The applicant relied on written submissions and annexures and did not call any witnesses.
The respondent’s counterclaim is in respect of labour and materials claimed to be provided (for which the Applicant had not paid) in the sum of $20,399.26 as particularised in exhibit 5.
Claim D
In respect of Claim D, the respondent contends that the plans required steps be taken towards fireproofing beam 7. The Building Inspection Report from Coastline required the engineer to be contacted for the method of protecting the steel beam B7 to Units 3 and 4 to the Building Code of Australia requirements, and required the engineer, upon inspection of the beam to provide a Form 16. The engineer inspected the beam on 9 June 2012 and noted that the beam had not been fire-proofed. The certifier issued a direction as a result of that inspection and the engineer, from Structerre, completed an illustrated detail for fire-proofing dated 20 June 2011. The respondent was unable to complete the fireproofing in accordance with that detail because the beam was in situ.

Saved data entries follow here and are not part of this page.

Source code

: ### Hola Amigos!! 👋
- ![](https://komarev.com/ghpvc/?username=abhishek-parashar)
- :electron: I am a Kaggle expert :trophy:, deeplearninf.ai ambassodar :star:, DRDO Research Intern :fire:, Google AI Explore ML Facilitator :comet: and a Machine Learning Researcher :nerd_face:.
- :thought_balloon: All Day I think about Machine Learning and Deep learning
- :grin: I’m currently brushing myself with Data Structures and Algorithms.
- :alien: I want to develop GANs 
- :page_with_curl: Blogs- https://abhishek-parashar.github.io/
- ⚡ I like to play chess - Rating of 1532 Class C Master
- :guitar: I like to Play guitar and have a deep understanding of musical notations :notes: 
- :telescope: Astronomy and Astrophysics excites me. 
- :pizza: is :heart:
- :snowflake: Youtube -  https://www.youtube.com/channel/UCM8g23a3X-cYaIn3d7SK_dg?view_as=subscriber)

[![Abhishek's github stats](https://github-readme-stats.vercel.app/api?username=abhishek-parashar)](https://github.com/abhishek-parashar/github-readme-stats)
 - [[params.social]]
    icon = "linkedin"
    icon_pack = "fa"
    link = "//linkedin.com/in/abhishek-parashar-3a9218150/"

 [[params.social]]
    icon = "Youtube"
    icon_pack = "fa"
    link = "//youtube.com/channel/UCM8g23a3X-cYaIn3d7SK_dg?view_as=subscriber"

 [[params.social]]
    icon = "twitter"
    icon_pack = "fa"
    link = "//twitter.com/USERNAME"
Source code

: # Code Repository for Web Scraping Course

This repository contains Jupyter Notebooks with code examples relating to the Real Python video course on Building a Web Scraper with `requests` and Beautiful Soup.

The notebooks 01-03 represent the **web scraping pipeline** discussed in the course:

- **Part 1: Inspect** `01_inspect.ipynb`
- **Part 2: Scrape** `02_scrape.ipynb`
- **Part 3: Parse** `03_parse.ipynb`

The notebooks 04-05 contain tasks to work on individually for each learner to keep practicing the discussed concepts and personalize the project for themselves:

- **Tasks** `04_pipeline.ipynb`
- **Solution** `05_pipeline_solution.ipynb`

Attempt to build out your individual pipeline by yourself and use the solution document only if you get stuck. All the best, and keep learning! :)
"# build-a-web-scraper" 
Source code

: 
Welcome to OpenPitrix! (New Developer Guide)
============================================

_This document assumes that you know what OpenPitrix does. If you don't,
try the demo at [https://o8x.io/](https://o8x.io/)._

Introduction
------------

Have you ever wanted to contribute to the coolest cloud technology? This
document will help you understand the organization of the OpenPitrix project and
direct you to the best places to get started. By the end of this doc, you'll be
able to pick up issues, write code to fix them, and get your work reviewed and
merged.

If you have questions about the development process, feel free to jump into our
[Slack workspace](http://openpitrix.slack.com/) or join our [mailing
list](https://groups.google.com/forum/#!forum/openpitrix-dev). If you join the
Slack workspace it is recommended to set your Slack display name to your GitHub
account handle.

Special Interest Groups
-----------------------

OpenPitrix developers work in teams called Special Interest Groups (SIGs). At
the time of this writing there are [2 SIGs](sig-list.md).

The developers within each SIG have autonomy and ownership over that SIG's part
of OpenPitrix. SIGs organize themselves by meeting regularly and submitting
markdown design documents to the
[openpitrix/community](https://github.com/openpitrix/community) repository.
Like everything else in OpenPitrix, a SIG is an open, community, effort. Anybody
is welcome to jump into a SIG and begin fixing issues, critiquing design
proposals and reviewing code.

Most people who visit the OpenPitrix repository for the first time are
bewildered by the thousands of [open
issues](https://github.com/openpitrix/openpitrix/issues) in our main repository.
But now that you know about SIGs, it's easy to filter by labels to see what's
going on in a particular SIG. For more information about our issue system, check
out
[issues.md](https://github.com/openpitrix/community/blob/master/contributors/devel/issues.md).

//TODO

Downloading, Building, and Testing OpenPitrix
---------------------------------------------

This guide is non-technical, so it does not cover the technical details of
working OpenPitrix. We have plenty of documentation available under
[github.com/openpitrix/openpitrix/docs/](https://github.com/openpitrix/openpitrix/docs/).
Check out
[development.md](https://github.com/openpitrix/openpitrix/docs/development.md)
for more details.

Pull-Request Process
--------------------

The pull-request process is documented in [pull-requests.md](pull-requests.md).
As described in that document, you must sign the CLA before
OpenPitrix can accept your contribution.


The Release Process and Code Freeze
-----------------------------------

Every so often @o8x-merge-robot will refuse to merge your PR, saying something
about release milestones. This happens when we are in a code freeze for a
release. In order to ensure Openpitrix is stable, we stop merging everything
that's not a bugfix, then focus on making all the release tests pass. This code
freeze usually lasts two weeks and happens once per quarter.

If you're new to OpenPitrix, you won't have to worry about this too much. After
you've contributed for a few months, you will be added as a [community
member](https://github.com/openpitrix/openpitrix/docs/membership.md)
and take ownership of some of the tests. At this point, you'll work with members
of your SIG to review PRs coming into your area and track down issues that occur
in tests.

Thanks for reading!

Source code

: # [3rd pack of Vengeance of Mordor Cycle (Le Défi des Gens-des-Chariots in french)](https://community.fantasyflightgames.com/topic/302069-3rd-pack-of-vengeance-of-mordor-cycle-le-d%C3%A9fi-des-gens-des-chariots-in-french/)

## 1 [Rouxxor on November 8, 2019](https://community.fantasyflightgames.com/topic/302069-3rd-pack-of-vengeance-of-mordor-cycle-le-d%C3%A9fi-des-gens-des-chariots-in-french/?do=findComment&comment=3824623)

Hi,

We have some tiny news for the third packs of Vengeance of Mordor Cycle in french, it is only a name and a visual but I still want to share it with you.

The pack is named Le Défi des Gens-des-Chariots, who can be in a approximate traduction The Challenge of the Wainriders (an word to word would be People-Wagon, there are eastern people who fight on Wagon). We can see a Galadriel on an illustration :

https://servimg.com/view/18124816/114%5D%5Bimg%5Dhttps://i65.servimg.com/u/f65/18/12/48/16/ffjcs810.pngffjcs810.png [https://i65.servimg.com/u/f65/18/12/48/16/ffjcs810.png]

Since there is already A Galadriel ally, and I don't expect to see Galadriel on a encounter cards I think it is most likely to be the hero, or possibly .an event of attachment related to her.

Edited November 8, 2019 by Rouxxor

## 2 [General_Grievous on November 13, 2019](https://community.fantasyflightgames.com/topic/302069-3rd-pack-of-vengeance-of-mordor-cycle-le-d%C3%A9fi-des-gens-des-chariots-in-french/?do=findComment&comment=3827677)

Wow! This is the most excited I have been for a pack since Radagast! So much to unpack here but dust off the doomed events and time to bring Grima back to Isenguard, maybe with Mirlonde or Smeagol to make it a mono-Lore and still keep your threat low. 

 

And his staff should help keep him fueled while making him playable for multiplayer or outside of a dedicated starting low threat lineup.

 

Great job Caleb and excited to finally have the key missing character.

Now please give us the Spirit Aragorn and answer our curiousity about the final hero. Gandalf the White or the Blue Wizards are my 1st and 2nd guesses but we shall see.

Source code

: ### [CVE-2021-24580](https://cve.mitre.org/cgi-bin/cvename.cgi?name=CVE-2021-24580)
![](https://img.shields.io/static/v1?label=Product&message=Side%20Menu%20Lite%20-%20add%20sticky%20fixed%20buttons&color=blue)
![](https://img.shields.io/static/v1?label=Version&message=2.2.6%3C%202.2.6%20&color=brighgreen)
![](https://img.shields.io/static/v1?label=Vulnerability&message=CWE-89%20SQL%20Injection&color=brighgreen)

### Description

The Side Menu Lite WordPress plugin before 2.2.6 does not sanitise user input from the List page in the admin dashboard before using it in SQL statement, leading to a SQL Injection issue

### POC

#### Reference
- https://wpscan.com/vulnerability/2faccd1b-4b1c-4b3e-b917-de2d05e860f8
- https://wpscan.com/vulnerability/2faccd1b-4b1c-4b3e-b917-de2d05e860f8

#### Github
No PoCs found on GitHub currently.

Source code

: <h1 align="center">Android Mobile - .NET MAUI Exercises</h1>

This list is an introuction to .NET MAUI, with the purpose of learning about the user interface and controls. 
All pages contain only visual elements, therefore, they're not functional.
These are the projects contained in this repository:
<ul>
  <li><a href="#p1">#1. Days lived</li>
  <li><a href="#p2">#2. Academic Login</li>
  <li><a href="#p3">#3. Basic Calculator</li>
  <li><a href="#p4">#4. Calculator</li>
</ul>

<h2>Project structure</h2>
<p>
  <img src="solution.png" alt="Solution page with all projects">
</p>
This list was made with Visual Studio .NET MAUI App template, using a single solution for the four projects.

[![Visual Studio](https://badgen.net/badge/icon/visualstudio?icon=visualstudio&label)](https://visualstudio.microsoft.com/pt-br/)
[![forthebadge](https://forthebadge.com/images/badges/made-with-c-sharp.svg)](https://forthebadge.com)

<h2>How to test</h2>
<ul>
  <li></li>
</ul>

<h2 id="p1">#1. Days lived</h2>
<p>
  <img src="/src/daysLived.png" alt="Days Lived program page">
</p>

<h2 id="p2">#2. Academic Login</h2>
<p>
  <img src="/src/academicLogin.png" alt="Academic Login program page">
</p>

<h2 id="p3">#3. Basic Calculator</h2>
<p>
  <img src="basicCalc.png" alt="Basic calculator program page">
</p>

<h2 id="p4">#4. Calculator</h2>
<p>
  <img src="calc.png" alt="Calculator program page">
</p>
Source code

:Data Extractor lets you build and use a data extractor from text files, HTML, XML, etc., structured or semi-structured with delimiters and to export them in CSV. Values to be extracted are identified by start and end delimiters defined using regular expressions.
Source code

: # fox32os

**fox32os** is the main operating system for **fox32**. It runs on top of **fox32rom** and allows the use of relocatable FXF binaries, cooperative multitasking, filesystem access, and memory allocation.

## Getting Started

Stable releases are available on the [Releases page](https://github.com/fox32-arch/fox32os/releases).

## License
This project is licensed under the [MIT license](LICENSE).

The respondent claims that the beam was constructed in accord with Structerre Engineering plan drawing number S12 Section A S10. The construction fault was due to a faulty plan not faulty construction. The respondent says any cost of rectification is not its responsibility.
Drawing S11 has the notation ‘Bearer, B7 with fire proof lining in accordance with BCA standards’.
The notes to the drawings are ‘Ensure bearer B7 is provided with fire rated cladding’.
In my view the plans required the respondent to provide a fire proof lining in accord with BCA requirements.
Because no detail for the fireproofing was provided to the respondent and the respondent had placed the beam before any fire proofing was done the subsequent detail provided could not be complied with and an alternate system of fire proofing was used.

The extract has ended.